Task objective: Go to the line that contains "5. After init, you" and extract it along with every line after it, exactly, through the end of the data below.

──────── Data ────────

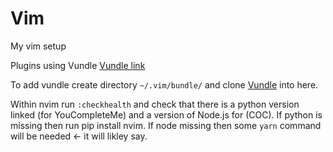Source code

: # Vim
My vim setup

Plugins using Vundle [Vundle link](https://github.com/VundleVim/Vundle.vim)

To add vundle create directory `~/.vim/bundle/` and clone [Vundle](https://github.com/VunfleVim/Vundle.vim) into here.

Within nvim run `:checkhealth` and check that there is a python version linked (for YouCompleteMe) and a version of Node.js for (COC).
If python is missing then run pip install nvim.
If node missing then some `yarn` command will be needed <- it will likley say.
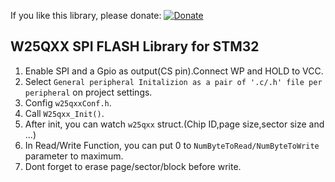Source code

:If you like this library, please donate: [![Donate](https://img.shields.io/badge/donate-WebMoney-green)](YOUR_EMAIL_CODE)


## W25QXX SPI FLASH Library for STM32
1. Enable SPI and a Gpio as output(CS pin).Connect WP and HOLD to VCC.
2. Select `General peripheral Initalizion as a pair of '.c/.h' file per peripheral` on project settings.
3. Config `w25qxxConf.h`.
4. Call `W25qxx_Init()`. 
5. After init, you can watch `w25qxx` struct.(Chip ID,page size,sector size and ...)
6. In Read/Write Function, you can put 0 to `NumByteToRead/NumByteToWrite` parameter to maximum.
7. Dont forget to erase page/sector/block before write.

────────

Exercise output:
5. After init, you can watch `w25qxx` struct.(Chip ID,page size,sector size and ...)
6. In Read/Write Function, you can put 0 to `NumByteToRead/NumByteToWrite` parameter to maximum.
7. Dont forget to erase page/sector/block before write.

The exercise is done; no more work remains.